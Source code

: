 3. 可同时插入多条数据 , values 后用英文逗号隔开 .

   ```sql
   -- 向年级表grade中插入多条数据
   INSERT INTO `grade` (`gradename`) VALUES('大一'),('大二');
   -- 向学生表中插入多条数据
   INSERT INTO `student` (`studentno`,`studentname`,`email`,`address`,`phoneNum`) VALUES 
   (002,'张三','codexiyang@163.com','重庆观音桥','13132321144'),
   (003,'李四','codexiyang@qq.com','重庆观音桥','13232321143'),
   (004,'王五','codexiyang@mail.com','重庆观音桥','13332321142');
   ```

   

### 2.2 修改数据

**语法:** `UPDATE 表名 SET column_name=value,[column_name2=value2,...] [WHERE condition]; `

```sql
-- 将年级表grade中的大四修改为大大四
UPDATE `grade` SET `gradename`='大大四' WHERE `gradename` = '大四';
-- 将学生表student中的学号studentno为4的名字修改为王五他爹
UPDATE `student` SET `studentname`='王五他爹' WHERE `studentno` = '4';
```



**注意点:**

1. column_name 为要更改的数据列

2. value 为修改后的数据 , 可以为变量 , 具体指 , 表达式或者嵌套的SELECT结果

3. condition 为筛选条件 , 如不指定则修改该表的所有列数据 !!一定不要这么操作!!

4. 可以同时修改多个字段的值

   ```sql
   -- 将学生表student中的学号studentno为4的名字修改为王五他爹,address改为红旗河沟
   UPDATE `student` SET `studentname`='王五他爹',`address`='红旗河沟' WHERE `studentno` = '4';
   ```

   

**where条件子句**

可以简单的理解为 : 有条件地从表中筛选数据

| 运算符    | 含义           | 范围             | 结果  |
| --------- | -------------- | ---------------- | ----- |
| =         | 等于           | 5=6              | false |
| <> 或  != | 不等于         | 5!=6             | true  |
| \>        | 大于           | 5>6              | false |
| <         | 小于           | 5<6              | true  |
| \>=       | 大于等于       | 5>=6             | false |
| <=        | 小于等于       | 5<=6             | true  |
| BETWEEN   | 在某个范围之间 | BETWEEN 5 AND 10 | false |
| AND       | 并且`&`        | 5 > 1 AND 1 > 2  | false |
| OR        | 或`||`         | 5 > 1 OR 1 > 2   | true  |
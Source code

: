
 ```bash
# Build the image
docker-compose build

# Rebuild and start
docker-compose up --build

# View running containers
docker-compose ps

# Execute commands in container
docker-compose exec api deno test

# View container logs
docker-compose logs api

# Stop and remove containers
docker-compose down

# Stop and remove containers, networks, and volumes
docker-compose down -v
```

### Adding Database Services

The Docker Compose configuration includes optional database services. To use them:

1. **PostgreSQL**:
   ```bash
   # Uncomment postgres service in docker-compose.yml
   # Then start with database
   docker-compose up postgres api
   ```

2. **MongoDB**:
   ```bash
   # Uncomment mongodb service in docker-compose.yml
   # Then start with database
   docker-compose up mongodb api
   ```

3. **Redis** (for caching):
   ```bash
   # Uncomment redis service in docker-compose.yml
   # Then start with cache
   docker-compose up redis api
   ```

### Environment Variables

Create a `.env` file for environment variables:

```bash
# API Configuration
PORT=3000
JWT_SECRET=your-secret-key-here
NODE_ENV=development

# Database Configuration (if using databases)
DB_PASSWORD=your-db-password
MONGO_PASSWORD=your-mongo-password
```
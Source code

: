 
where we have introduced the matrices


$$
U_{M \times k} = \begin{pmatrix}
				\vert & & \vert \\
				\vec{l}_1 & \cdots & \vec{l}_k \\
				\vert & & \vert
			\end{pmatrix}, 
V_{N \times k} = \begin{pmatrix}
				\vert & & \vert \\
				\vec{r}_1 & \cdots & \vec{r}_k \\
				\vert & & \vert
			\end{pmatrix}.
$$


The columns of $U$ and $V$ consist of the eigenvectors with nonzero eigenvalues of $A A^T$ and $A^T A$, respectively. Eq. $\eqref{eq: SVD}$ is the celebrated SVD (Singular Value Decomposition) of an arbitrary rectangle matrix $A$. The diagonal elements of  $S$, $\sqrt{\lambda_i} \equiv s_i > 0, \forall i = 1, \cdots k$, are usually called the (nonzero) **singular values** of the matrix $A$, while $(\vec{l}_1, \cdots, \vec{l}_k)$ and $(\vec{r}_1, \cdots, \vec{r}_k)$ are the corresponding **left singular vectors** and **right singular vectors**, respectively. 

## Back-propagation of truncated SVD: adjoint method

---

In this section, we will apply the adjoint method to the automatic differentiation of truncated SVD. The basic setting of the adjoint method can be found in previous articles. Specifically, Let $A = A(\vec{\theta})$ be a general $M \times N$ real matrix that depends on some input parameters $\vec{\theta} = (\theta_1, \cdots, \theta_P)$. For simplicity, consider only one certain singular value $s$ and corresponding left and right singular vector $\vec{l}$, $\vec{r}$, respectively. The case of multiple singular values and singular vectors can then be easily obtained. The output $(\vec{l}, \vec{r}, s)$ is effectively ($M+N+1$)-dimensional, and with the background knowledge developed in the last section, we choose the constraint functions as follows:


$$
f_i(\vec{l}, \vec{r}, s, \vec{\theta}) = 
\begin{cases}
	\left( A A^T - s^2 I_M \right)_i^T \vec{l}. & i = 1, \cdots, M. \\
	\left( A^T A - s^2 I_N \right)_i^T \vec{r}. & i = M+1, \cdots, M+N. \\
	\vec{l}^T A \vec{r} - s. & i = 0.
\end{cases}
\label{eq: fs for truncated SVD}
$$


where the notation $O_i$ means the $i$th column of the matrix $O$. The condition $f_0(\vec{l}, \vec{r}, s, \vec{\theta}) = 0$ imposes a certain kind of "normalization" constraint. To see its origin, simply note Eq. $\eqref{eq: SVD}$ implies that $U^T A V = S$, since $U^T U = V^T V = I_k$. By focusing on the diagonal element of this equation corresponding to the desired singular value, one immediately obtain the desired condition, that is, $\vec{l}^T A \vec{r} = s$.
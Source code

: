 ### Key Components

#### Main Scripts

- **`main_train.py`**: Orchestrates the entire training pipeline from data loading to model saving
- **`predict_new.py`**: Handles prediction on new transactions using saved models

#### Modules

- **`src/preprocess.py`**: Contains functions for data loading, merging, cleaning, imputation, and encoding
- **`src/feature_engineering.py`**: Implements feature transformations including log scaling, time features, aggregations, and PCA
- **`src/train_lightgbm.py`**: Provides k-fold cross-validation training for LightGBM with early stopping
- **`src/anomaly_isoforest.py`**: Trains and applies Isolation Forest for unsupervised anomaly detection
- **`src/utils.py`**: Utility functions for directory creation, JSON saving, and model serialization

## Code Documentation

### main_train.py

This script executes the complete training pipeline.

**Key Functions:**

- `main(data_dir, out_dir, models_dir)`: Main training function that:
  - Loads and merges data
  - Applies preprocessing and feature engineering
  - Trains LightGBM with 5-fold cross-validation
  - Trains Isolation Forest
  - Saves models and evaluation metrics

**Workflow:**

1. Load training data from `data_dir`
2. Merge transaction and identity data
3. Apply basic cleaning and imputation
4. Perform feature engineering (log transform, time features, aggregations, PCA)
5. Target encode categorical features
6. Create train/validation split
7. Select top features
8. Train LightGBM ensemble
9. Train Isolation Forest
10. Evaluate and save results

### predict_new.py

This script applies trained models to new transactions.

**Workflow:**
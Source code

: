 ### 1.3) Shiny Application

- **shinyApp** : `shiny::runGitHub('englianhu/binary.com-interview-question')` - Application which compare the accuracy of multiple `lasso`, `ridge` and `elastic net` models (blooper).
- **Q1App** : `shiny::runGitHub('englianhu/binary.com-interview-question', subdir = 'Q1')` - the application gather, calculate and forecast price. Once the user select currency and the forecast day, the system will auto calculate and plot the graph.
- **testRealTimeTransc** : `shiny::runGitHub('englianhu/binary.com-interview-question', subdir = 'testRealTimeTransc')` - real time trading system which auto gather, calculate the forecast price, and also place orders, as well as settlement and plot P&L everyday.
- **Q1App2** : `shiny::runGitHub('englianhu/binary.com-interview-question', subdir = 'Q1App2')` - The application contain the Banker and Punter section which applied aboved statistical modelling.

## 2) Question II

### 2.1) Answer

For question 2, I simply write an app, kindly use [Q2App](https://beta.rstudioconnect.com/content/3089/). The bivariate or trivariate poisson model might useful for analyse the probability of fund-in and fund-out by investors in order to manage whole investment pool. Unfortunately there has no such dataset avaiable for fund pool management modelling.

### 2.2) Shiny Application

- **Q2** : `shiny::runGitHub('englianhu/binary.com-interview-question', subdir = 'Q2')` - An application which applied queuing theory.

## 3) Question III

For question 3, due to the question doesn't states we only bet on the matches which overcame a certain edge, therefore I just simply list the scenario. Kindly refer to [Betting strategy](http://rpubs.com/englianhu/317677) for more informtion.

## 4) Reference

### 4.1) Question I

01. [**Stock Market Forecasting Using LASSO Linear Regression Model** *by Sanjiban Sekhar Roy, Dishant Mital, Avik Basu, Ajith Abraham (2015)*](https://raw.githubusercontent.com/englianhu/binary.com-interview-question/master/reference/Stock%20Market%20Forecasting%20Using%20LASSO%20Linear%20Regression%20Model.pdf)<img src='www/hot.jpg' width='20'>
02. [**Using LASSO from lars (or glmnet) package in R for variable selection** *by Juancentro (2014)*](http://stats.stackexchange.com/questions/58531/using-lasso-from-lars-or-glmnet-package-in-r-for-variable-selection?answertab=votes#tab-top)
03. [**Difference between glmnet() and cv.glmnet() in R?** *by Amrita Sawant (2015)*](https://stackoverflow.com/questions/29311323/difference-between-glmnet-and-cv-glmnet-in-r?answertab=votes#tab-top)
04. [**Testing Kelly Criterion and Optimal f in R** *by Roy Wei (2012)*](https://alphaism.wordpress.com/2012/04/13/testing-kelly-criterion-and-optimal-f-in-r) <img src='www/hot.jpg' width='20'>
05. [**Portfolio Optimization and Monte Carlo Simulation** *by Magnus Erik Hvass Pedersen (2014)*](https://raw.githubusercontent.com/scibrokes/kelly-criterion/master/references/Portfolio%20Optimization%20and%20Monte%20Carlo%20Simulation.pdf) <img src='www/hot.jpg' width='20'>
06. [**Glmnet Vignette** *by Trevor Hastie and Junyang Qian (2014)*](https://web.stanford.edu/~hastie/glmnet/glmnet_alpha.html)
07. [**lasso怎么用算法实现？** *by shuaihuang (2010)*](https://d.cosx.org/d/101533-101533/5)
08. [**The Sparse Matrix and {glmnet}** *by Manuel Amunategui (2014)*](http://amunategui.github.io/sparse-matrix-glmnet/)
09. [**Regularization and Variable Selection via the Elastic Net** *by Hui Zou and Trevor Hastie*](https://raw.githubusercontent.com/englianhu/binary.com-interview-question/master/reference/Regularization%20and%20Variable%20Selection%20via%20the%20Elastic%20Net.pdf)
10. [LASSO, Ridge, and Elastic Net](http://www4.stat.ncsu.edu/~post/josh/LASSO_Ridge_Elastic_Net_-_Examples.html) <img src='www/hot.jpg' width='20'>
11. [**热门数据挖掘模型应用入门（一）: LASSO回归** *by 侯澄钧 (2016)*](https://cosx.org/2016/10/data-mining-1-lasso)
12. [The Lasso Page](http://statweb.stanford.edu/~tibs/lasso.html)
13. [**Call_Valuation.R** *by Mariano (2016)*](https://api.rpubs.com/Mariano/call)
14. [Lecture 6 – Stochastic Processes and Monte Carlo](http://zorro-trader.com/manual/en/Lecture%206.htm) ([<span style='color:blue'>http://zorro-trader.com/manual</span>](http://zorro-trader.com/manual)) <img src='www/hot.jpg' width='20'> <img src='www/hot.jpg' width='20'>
----------------
Copy out every line of the listing where the word "codexiyang" occurs.

**Answer space:**
   (002,'张三','codexiyang@163.com','重庆观音桥','13132321144'),
   (003,'李四','codexiyang@qq.com','重庆观音桥','13232321143'),
   (004,'王五','codexiyang@mail.com','重庆观音桥','13332321142');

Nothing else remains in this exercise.